_THE PROBLEM_:
Could you copy every line in the listing below that has the word "model"?

_DATASET EXCERPTS_:
--------------------

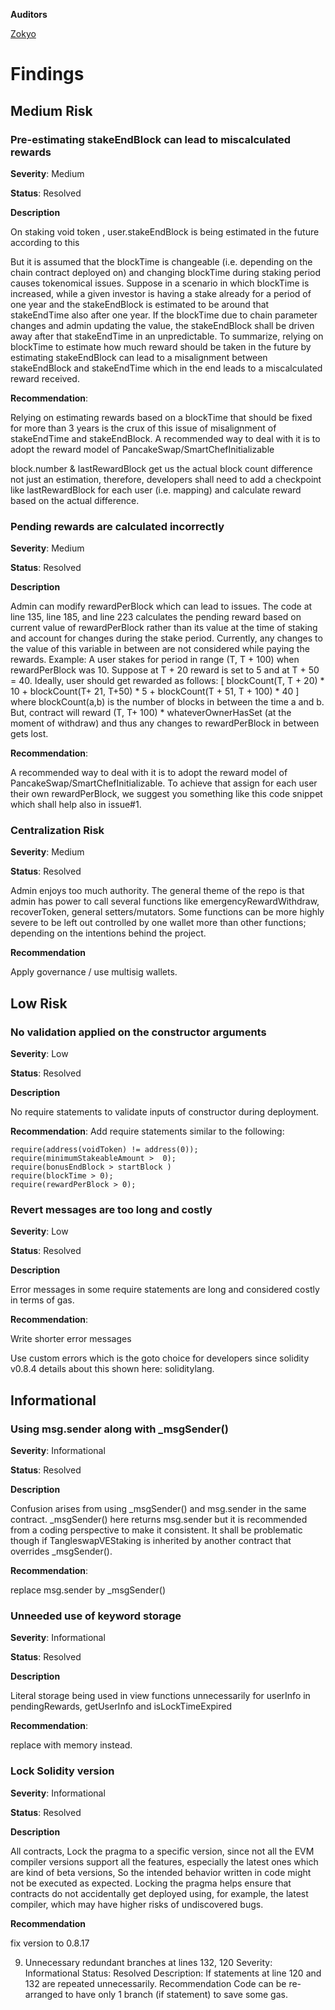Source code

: **Auditors**

[Zokyo](https://x.com/zokyo_io)

# Findings

## Medium Risk

### Pre-estimating stakeEndBlock can lead to miscalculated rewards

**Severity**: Medium

**Status**: Resolved

**Description**

On staking void token , user.stakeEndBlock is being estimated in the future according to this

But it is assumed that the blockTime is changeable (i.e. depending on the chain contract deployed on) and changing blockTime during staking period causes tokenomical issues. Suppose in a scenario in which blockTime is increased, while a given investor is having a stake already for a period of one year and the stakeEndBlock is estimated to be around that stakeEndTime also after one year. If the blockTime due to chain parameter changes and admin updating the value, the stakeEndBlock shall be driven away after that stakeEndTime in an unpredictable.
To summarize, relying on blockTime to estimate how much reward should be taken in the future by estimating stakeEndBlock can lead to a misalignment between stakeEndBlock and stakeEndTime which in the end leads to a miscalculated reward received.

**Recommendation**: 

Relying on estimating rewards based on a blockTime that should be fixed for more than 3 years is the crux of this issue of misalignment of stakeEndTime and stakeEndBlock. A recommended way to deal with it is to adopt the reward model of PancakeSwap/SmartChefInitializable


block.number & lastRewardBlock get us the actual block count difference not just an estimation, therefore, developers shall need to add a checkpoint like lastRewardBlock for each user (i.e. mapping) and calculate reward based on the actual difference.


### Pending rewards are calculated incorrectly

**Severity**: Medium

**Status**: Resolved

**Description**

Admin can modify rewardPerBlock which can lead to issues. The code at line 135, line 185, and line 223 calculates the pending reward based on current value of rewardPerBlock rather than its value at the time of staking and account for changes during the stake period. Currently, any changes to the value of this variable in between are not considered while paying the rewards.
Example: A user stakes for period in range (T, T + 100) when rewardPerBlock was 10. Suppose at T + 20 reward is set to 5 and at T + 50 = 40. Ideally, user should get rewarded as follows:
[ blockCount(T, T + 20) * 10 + blockCount(T+ 21, T+50) * 5 + blockCount(T + 51, T + 100) * 40 ]
where blockCount(a,b) is the number of blocks in between the time a and b.
But, contract will reward (T, T+ 100) * whateverOwnerHasSet (at the moment of withdraw) and thus any changes to rewardPerBlock in between gets lost.

**Recommendation**: 

A recommended way to deal with it is to adopt the reward model of PancakeSwap/SmartChefInitializable. To achieve that assign for each user their own rewardPerBlock, we suggest you something like this code snippet which shall help also in issue#1.





### Centralization Risk

**Severity**: Medium

**Status**: Resolved

Admin enjoys too much authority. The general theme of the repo is that admin has power to call several functions like emergencyRewardWithdraw, recoverToken, general setters/mutators. Some functions can be more highly severe to be left out controlled by one wallet more than other functions; depending on the intentions behind the project.

**Recommendation** 

Apply governance / use multisig wallets.

## Low Risk

### No validation applied on the constructor arguments

**Severity**: Low

**Status**: Resolved

**Description**

No require statements to validate inputs of constructor during deployment.

**Recommendation**: 
Add require statements similar to the following:
```solidity
require(address(voidToken) != address(0));
require(minimumStakeableAmount >  0);
require(bonusEndBlock > startBlock )
require(blockTime > 0);
require(rewardPerBlock > 0);
```

### Revert messages are too long and costly

**Severity**: Low

**Status**: Resolved

**Description**

Error messages in some require statements are long and considered costly in terms of gas.

**Recommendation**:

Write shorter error messages

Use custom errors which is the goto choice for developers since solidity v0.8.4 details about this shown here: soliditylang.

## Informational

### Using msg.sender along with _msgSender()

**Severity**: Informational

**Status**: Resolved

**Description**

Confusion arises from using _msgSender() and msg.sender in the same contract. _msgSender() here returns msg.sender but it is recommended from a coding perspective to make it consistent. It shall be problematic though if TangleswapVEStaking is inherited by another contract that overrides _msgSender().

**Recommendation**: 

replace msg.sender by _msgSender()

### Unneeded use of keyword storage

**Severity**: Informational

**Status**: Resolved

**Description**

Literal storage being used in view functions unnecessarily for userInfo in pendingRewards, getUserInfo and isLockTimeExpired

**Recommendation**: 

replace with memory instead.

### Lock Solidity version

**Severity**: Informational

**Status**: Resolved

**Description**

All contracts, Lock the pragma to a specific version, since not all the EVM compiler versions support all the features, especially the latest ones which are kind of beta versions, So the intended behavior written in code might not be executed as expected. Locking the pragma helps ensure that contracts do not accidentally get deployed using, for example, the latest compiler, which may have higher risks of undiscovered bugs. 

**Recommendation** 

fix version to 0.8.17

9. Unnecessary redundant branches at lines 132, 120
Severity: Informational
Status: Resolved
Description: If statements at line 120 and 132 are repeated unnecessarily. 
Recommendation Code can be re-arranged to have only 1 branch (if statement) to save some gas.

--------------------

_EXERCISE ANSWER_:
Relying on estimating rewards based on a blockTime that should be fixed for more than 3 years is the crux of this issue of misalignment of stakeEndTime and stakeEndBlock. A recommended way to deal with it is to adopt the reward model of PancakeSwap/SmartChefInitializable
A recommended way to deal with it is to adopt the reward model of PancakeSwap/SmartChefInitializable. To achieve that assign for each user their own rewardPerBlock, we suggest you something like this code snippet which shall help also in issue#1.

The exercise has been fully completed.